Üstün Akmen
V. Murad, 19. Yüzyıl Osmanlı İmparatorluğu’nun vals, kadril, polka gibi Avrupa’nın popüler dans formlarında yüzlerce beste yapmış, “sultası” 93 gün sürmüş bir sultanı. Sık sık yinelenen sinirsel buhranları nedeniyle “Deli Padişah” diye de bilinmekte. Oysa deli meli değilmiş. Amcası Sultan Abdülaziz’in (1830-1876) yerine tahta geçince, amcasının esrarengiz ölümünün sorumluluğundan çekinmiş. Kültürlü, zarif, duygusal, sanatçı ruhlu biriymiş… Tahttan indirilmiş, İstanbul Boğazı gerdanlığının incilerinden Çırağan Sarayı’na ailesi ile birlikte yerleştirilmiş, daha doğrusu hapsedilmiş.

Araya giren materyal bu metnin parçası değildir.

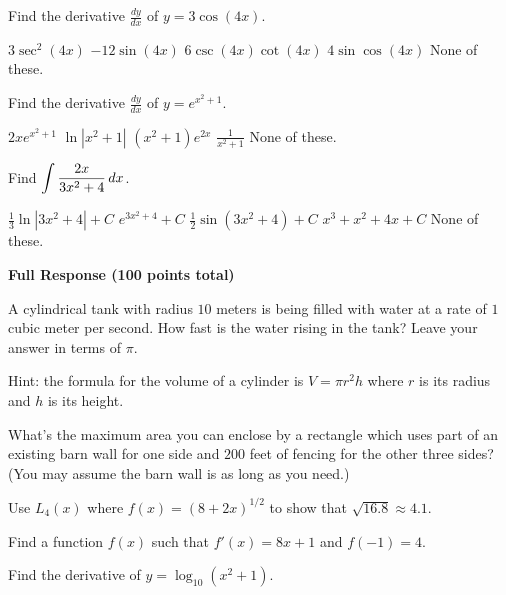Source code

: \documentclass[12pt]{exam}
\newcommand{\ds}{\ensuremath{\displaystyle}}
\newcommand{\<}{\langle}
\renewcommand{\>}{\rangle}
\begin{document}
\begin{questions}
\vfill

\question[20]
Find the derivative \(\frac{dy}{dx}\) of \(y=3\cos(4x)\).

\begin{checkboxes}
  \choice \(3\sec^2(4x)\)
  \choice \(-12\sin(4x)\)
  \choice \(6\csc(4x)\cot(4x)\)
  \choice \(4\sin\cos(4x)\)
  \choice None of these.
\end{checkboxes}

\vfill
\newpage

\question[20]
Find the derivative \(\frac{dy}{dx}\) of \(y=e^{x^2+1}\).

\begin{checkboxes}
  \choice \(2xe^{x^2+1}\)
  \choice \(\ln|x^2+1|\)
  \choice \((x^2+1)e^{2x}\)
  \choice \(\frac{1}{x^2+1}\)
  \choice None of these.
\end{checkboxes}

\vfill

\question[20]
Find \(\ds\int \frac{2x}{3x^2+4}\,dx\).

\begin{checkboxes}
  \choice \(\frac{1}{3}\ln|3x^2+4|+C\)
  \choice \(e^{3x^2+4}+C\)
  \choice \(\frac{1}{2}\sin(3x^2+4)+C\)
  \choice \(x^3+x^2+4x+C\)
  \choice None of these.
\end{checkboxes}

\vfill


\end{questions}




\newpage



\begin{center}
  \textbf{Full Response (100 points total)}
\end{center}

\begin{questions}

\setcounter{question}{8}

\question[20]
  A cylindrical tank with radius \(10\) meters is being filled with water
  at a rate of \(1\) cubic meter per second. How fast is the water rising
  in the tank? Leave your answer in terms of \(\pi\).

  Hint: the formula for the volume of a cylinder is
  \(V=\pi r^2h\) where \(r\) is its radius and \(h\) is its height.

\newpage

\question[20]
  What's the maximum area you can enclose by a rectangle which uses part of
  an existing barn wall for one side and \(200\) feet of
  fencing for the other three sides? (You may assume the barn wall is
  as long as you need.)

\newpage

\question[20]
  Use \(L_4(x)\) where \(f(x)=(8+2x)^{1/2}\) to show that
  \(\sqrt{16.8}\approx 4.1\).

\newpage

\question[20]
  Find a function \(f(x)\) such that \(f'(x)=8x+1\) and
  \(f(-1)=4\).

\newpage

\question[20]
  Find the derivative of \(y=\log_{10}(x^2+1)\).

\end{questions}
\end{document}
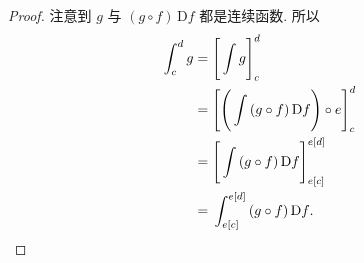 \begin{proof}
    注意到 $g$ 与 $(g \circ f)\,\mathrm{D}f$ 都是连续函数.
    所以
    \begin{align*}
        \int_{c}^{d} {g}
        = {} & \Bigg[ \int {g} \Bigg]_{c}^{d}                          \\
        = {} & \Bigg[ \Bigg( \int {(g \circ f)\,\mathrm{D}f} \Bigg)
        \circ e \Bigg]_{c}^{d}                                         \\
        = {} & \Bigg[ \int {(g \circ f)\,\mathrm{D}f} \Bigg]
        _{e[c]}^{e[d]}                                                 \\
        = {} & \int_{e[c]}^{e[d]} {(g \circ f)\,\mathrm{D}f}. \qedhere
    \end{align*}
\end{proof}

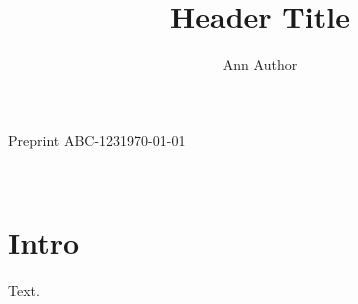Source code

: \documentclass{article}
\title{Header Title}\author{Ann Author}
\begin{document}
\noindent Preprint ABC-123\hfill\today\par
\vspace{1cm}
\begin{center}{\Large\@title}\\[1em]\@author\end{center}
\section{Intro}
Text.
\end{document}
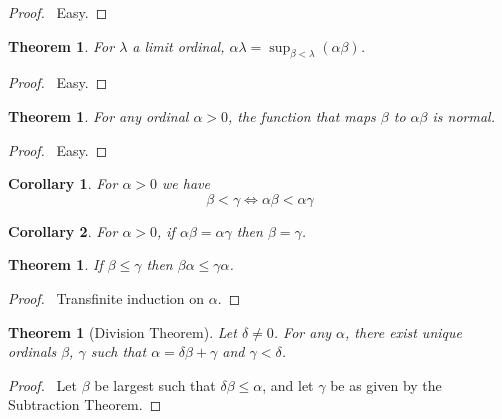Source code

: \documentclass{article}
\let\qed\relax
\newtheorem{theorem}[axiom]{Theorem}
\newtheorem{corollary}{Corollary}[axiom]
\theoremstyle{definition}
\begin{document}
    \begin{proof}
        \pf\ Easy. \qed
    \end{proof}

    \begin{theorem}
        For $\lambda$ a limit ordinal, $\alpha \lambda = \sup_{\beta < \lambda} (\alpha \beta)$.
    \end{theorem}

    \begin{proof}
        \pf\ Easy. \qed
    \end{proof}

    \begin{theorem}
        For any ordinal $\alpha > 0$, the function that maps $\beta$ to $\alpha \beta$ is normal.
    \end{theorem}

    \begin{proof}
        \pf\ Easy. \qed
    \end{proof}

    \begin{corollary}
        For $\alpha > 0$ we have
        \[ \beta < \gamma \Leftrightarrow \alpha \beta < \alpha \gamma \]
    \end{corollary}
    
    \begin{corollary}
        For $\alpha > 0$, if $\alpha \beta = \alpha \gamma$ then $\beta = \gamma$.
    \end{corollary}

    \begin{theorem}
        If $\beta \leq \gamma$ then $\beta \alpha \leq \gamma \alpha$.
    \end{theorem}

    \begin{proof}
        \pf\ Transfinite induction on $\alpha$. \qed
    \end{proof}

    \begin{theorem}[Division Theorem]
        Let $\delta \neq 0$. For any $\alpha$, there exist unique ordinals $\beta$, $\gamma$ such that
        $\alpha = \delta \beta + \gamma$ and $\gamma < \delta$.
    \end{theorem}

    \begin{proof}
        \pf\ Let $\beta$ be largest such that $\delta \beta \leq \alpha$, and let $\gamma$ be as given by
        the Subtraction Theorem. \qed
    \end{proof}
\end{document}
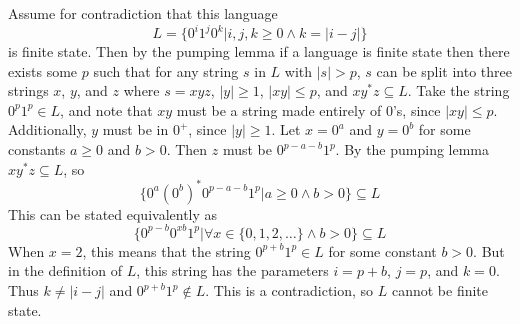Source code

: \documentclass[12pt]{article}
\begin{document}
Assume for contradiction that this language
\[L=\{0^i1^j0^k | i,j,k\geq0 \wedge k=|i-j|\}\]
is finite state. Then by the pumping lemma if a language is finite state then there exists some \(p\) such that for any string \(s\) in
\(L\) with \(|s|>p\), \(s\) can be split into three strings \(x\), \(y\), and \(z\) where \(s=xyz\), \(|y|\geq 1\), \(|xy|\leq p\), and \(xy^*z\subseteq L\).
Take the string \(0^p1^p\in L\), and note that \(xy\) must be a string made entirely of \(0\)'s, since \(|xy|\leq p\). Additionally, \(y\) must be in \(0^+\),
since \(|y|\geq 1\). Let \(x=0^a\) and \(y=0^b\) for some constants \(a\geq 0\) and \(b>0\). Then \(z\) must be \(0^{p-a-b}1^p\). By the pumping lemma \(xy^*z\subseteq L\),
so
\[\{0^a(0^b)^*0^{p-a-b}1^p|a\geq0 \wedge b>0\}\subseteq L\]
This can be stated equivalently as
\[\{0^{p-b}0^{xb}1^p|\forall x\in\{0,1,2,\ldots\} \wedge b>0\}\subseteq L\]
When \(x=2\), this means that the string \(0^{p+b}1^p\in L\) for some constant \(b>0\). But in the definition of \(L\), this string has the parameters
\(i=p+b\), \(j=p\), and \(k=0\). Thus \(k\neq |i-j|\) and \(0^{p+b}1^p\notin L\). This is a contradiction, so \(L\) cannot be finite state.
\end{document}
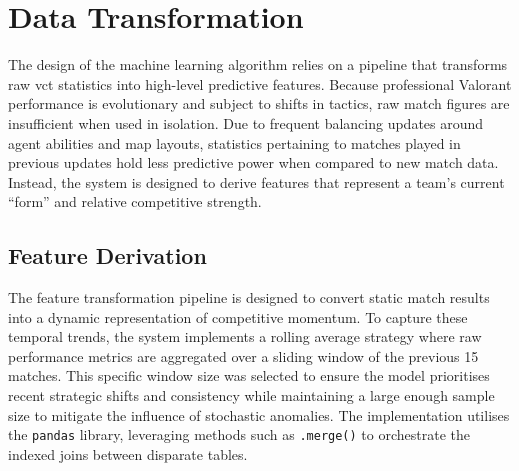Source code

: \section{Data Transformation}
The design of the machine learning algorithm relies on a pipeline that transforms raw \gls{vct} statistics into high-level predictive features. Because professional Valorant performance is evolutionary and subject to shifts in tactics, raw match figures are insufficient when used in isolation. Due to frequent balancing updates around agent abilities and map layouts, statistics pertaining to matches played in previous updates hold less predictive power when compared to new match data. Instead, the system is designed to derive features that represent a team's current ``form'' and relative competitive strength.

\subsection{Feature Derivation}
The feature transformation pipeline is designed to convert static match results into a dynamic representation of competitive momentum. To capture these temporal trends, the system implements a rolling average strategy where raw performance metrics are aggregated over a sliding window of the previous 15 matches. This specific window size was selected to ensure the model prioritises recent strategic shifts and consistency while maintaining a large enough sample size to mitigate the influence of stochastic anomalies. The implementation utilises the \texttt{pandas} library, leveraging methods such as \texttt{.merge()} to orchestrate the indexed joins between disparate tables.

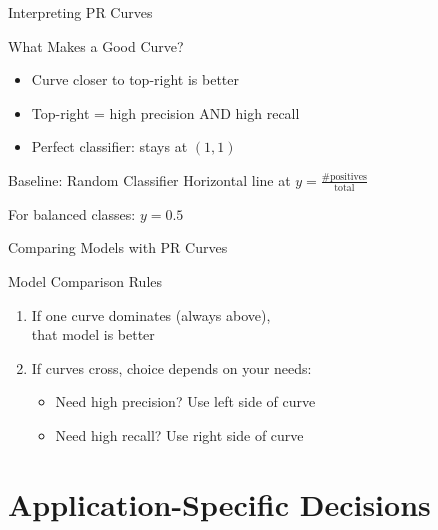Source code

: \documentclass{beamer}
\begin{document}
\begin{frame}{Interpreting PR Curves}
\begin{keypointsbox}{What Makes a Good Curve?}
\begin{itemize}
    \item Curve closer to top-right is better
    \item Top-right = high precision AND high recall
    \item Perfect classifier: stays at $(1, 1)$
\end{itemize}
\end{keypointsbox}

\vspace{0.3cm}

\begin{block}{Baseline: Random Classifier}
Horizontal line at $y = \frac{\text{\# positives}}{\text{total}}$

\vspace{0.2cm}

For balanced classes: $y = 0.5$
\end{block}
\end{frame}

\begin{frame}{Comparing Models with PR Curves}
\begin{alertblock}{Model Comparison Rules}
\begin{enumerate}
    \item If one curve dominates (always above), \\
          that model is better
    \item If curves cross, choice depends on your needs:
    \begin{itemize}
        \item Need high precision? Use left side of curve
        \item Need high recall? Use right side of curve
    \end{itemize}
\end{enumerate}
\end{alertblock}
\end{frame}

\section{Application-Specific Decisions}
\end{document}
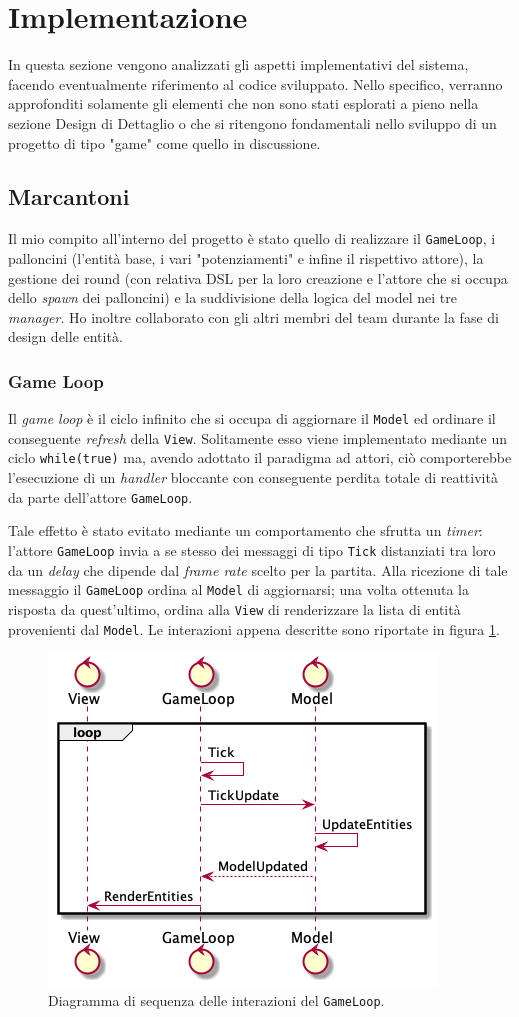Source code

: \newpage
\section{Implementazione}
In questa sezione vengono analizzati gli aspetti implementativi del sistema, facendo eventualmente riferimento al codice
sviluppato. Nello specifico, verranno approfonditi solamente gli elementi che non sono stati esplorati a pieno nella
sezione Design di Dettaglio o che si ritengono fondamentali nello sviluppo di un progetto di tipo "game" come quello in
discussione.


\subsection{Marcantoni}
Il mio compito all'interno del progetto è stato quello di realizzare il \texttt{GameLoop}, i palloncini (l'entità base,
i vari "potenziamenti" e infine il rispettivo attore), la gestione dei round (con relativa DSL per la loro creazione e
l'attore che si occupa dello \textit{spawn} dei palloncini) e la suddivisione della logica del model nei tre
\textit{manager}. Ho inoltre collaborato con gli altri membri del team durante la fase di design delle entità.

\subsubsection{Game Loop}
Il \textit{game loop} è il ciclo infinito che si occupa di aggiornare il \texttt{Model} ed ordinare il conseguente
\textit{refresh} della \texttt{View}. Solitamente esso viene implementato mediante un ciclo \texttt{while(true)} ma,
avendo adottato il paradigma ad attori, ciò comporterebbe l'esecuzione di un \textit{handler} bloccante con
conseguente perdita totale di reattività da parte dell'attore \texttt{GameLoop}.

Tale effetto è stato evitato mediante un comportamento che sfrutta un \textit{timer}: l'attore \texttt{GameLoop} invia a
se stesso dei messaggi di tipo \texttt{Tick} distanziati tra loro da un \textit{delay} che dipende dal
\textit{frame rate} scelto per la partita. Alla ricezione di tale messaggio il \texttt{GameLoop} ordina al
\texttt{Model} di aggiornarsi; una volta ottenuta la risposta da quest'ultimo, ordina alla \texttt{View} di renderizzare
la lista di entità provenienti dal \texttt{Model}. Le interazioni appena descritte sono riportate in figura
\ref{fig:sequence-gameloop}.

\begin{figure}[H]
  \centering
  \includegraphics[width=.5\linewidth]{img/sequence-gameloop}
  \caption{Diagramma di sequenza delle interazioni del \texttt{GameLoop}.}
  \label{fig:sequence-gameloop}
\end{figure}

V. Murad’ın Kendi Benliği ile İkinci Benliği
Müzikolog Emre Aracı, librettosunu yazdığı, müziğini düzenlediği, 3 Mayıs 2012 akşamı Ankara Opera Sahnesi’nde dünya prömiyerini yapan “V. Murad” balesinde, didaktik bir tarih süreci izlemek istememiş. Padişahın tutsaklık yaşamından bir günü, Sultan’ın 50. doğum gününü (21 Eylül 1890) kesit almış ve V. Murad’ı kendi benliği ile çatışan ikinci beni ile birlikte kurgulamış. Böylece, bir yandan gerçek V. Murad ile diğer taraftan zaafları nedeniyle olamadığı, ama imgeleminde pamuklara sararak sakladığı “güçlü Padişah V. Murad” karakterleriyle iki ayrı figür yaratmış. Müzikleri araştırmış, sormuş, soruşturmuş, kurcalamış, saptamış, yazmış koreografların eline bırakmış. Koreograflar G. Armağan Davran ve Volkan Ersoy, yazılı eseri ele almış, Emre Aracı’nın sözcüklerle can üflediği metni figürlere uygulamış, ortaya bir bale eseri çıkmış.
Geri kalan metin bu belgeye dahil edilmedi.